## Task objective:
Each entry is to be transcribed exactly, with nothing added or dropped.

--

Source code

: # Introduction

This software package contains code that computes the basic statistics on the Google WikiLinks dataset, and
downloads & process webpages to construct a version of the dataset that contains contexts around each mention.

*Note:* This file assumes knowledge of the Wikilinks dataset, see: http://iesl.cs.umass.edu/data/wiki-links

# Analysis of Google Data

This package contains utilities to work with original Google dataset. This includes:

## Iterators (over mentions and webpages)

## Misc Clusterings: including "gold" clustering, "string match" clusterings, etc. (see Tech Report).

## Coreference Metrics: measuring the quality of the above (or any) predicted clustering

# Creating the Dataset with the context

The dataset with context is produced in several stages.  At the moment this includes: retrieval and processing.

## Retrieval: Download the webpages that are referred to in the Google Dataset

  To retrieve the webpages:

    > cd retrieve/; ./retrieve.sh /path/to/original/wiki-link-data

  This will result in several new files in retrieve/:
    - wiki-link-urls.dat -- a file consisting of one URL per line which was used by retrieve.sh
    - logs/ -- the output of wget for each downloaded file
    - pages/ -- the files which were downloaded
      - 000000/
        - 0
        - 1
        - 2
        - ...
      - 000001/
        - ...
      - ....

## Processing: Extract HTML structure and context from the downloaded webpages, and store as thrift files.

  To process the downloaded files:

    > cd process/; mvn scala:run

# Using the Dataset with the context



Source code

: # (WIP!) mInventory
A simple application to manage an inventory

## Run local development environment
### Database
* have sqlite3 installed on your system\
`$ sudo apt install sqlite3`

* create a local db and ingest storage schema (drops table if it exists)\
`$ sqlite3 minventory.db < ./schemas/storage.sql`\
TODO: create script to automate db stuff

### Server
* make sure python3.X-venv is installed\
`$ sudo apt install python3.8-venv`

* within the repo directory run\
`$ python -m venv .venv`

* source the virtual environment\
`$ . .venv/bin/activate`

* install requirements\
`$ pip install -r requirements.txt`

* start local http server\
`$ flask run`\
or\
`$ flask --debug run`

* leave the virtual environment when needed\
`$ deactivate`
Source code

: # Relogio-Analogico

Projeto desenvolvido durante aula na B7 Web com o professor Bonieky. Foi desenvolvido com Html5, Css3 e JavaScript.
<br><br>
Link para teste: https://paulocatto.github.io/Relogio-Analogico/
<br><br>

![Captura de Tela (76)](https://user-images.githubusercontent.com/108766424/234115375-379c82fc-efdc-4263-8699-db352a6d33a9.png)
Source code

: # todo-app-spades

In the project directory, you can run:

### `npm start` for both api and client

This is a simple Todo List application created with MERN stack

--

## Task response:
Source code

: # Introduction

This software package contains code that computes the basic statistics on the Google WikiLinks dataset, and
downloads & process webpages to construct a version of the dataset that contains contexts around each mention.

*Note:* This file assumes knowledge of the Wikilinks dataset, see: http://iesl.cs.umass.edu/data/wiki-links

# Analysis of Google Data

This package contains utilities to work with original Google dataset. This includes:

## Iterators (over mentions and webpages)

## Misc Clusterings: including "gold" clustering, "string match" clusterings, etc. (see Tech Report).

## Coreference Metrics: measuring the quality of the above (or any) predicted clustering

# Creating the Dataset with the context

The dataset with context is produced in several stages.  At the moment this includes: retrieval and processing.

## Retrieval: Download the webpages that are referred to in the Google Dataset

  To retrieve the webpages:

    > cd retrieve/; ./retrieve.sh /path/to/original/wiki-link-data

  This will result in several new files in retrieve/:
    - wiki-link-urls.dat -- a file consisting of one URL per line which was used by retrieve.sh
    - logs/ -- the output of wget for each downloaded file
    - pages/ -- the files which were downloaded
      - 000000/
        - 0
        - 1
        - 2
        - ...
      - 000001/
        - ...
      - ....

## Processing: Extract HTML structure and context from the downloaded webpages, and store as thrift files.

  To process the downloaded files:

    > cd process/; mvn scala:run

# Using the Dataset with the context



Source code

: # (WIP!) mInventory
A simple application to manage an inventory

## Run local development environment
### Database
* have sqlite3 installed on your system\
`$ sudo apt install sqlite3`

* create a local db and ingest storage schema (drops table if it exists)\
`$ sqlite3 minventory.db < ./schemas/storage.sql`\
TODO: create script to automate db stuff

### Server
* make sure python3.X-venv is installed\
`$ sudo apt install python3.8-venv`

* within the repo directory run\
`$ python -m venv .venv`

* source the virtual environment\
`$ . .venv/bin/activate`

* install requirements\
`$ pip install -r requirements.txt`

* start local http server\
`$ flask run`\
or\
`$ flask --debug run`

* leave the virtual environment when needed\
`$ deactivate`
Source code

: # Relogio-Analogico

Projeto desenvolvido durante aula na B7 Web com o professor Bonieky. Foi desenvolvido com Html5, Css3 e JavaScript.
<br><br>
Link para teste: https://paulocatto.github.io/Relogio-Analogico/
<br><br>

![Captura de Tela (76)](https://user-images.githubusercontent.com/108766424/234115375-379c82fc-efdc-4263-8699-db352a6d33a9.png)
Source code

: # todo-app-spades

In the project directory, you can run:

### `npm start` for both api and client

This is a simple Todo List application created with MERN stack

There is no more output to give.